** How to complete this task **
Using the records below, copy every line that holds the string "Hence".

START Recorded data

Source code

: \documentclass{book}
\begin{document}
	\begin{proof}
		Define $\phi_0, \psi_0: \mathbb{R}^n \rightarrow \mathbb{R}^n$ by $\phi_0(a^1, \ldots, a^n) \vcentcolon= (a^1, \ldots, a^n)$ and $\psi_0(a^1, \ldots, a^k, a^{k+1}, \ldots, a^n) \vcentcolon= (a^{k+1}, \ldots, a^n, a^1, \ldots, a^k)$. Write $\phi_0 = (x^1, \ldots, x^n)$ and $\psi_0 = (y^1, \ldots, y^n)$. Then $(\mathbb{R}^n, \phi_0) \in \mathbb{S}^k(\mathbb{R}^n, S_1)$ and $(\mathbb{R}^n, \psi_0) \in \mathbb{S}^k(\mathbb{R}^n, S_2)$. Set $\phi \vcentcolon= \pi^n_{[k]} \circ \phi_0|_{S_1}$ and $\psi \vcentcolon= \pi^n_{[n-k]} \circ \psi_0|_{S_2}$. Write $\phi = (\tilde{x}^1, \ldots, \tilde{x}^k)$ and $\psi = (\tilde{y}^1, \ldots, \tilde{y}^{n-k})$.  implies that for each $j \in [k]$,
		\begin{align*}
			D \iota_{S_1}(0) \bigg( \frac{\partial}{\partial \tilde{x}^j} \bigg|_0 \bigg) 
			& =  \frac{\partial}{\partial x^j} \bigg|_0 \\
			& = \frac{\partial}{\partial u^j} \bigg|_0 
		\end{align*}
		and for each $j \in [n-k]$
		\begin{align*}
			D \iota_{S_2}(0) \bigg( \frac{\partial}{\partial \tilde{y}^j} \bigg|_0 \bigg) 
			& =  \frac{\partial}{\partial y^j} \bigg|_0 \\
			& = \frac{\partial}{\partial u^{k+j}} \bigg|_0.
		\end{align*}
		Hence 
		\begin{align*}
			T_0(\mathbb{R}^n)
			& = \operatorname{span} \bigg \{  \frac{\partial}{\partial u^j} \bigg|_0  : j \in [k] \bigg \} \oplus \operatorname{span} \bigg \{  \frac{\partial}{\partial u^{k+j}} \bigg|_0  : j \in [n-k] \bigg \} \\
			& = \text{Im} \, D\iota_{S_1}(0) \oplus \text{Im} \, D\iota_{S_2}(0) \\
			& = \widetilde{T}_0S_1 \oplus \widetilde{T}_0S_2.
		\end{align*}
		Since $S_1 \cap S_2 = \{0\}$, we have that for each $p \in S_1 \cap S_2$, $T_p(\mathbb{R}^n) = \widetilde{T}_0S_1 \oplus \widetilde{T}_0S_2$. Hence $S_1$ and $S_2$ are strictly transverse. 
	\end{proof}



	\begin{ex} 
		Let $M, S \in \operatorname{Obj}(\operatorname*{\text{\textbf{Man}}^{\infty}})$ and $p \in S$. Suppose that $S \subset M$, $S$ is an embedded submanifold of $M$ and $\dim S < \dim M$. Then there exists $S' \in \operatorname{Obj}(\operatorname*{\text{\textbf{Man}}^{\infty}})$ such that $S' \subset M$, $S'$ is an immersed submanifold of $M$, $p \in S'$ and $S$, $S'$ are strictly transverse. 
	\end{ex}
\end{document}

END Recorded data

** Solution to this exercise **
		Hence 
		Since $S_1 \cap S_2 = \{0\}$, we have that for each $p \in S_1 \cap S_2$, $T_p(\mathbb{R}^n) = \widetilde{T}_0S_1 \oplus \widetilde{T}_0S_2$. Hence $S_1$ and $S_2$ are strictly transverse. 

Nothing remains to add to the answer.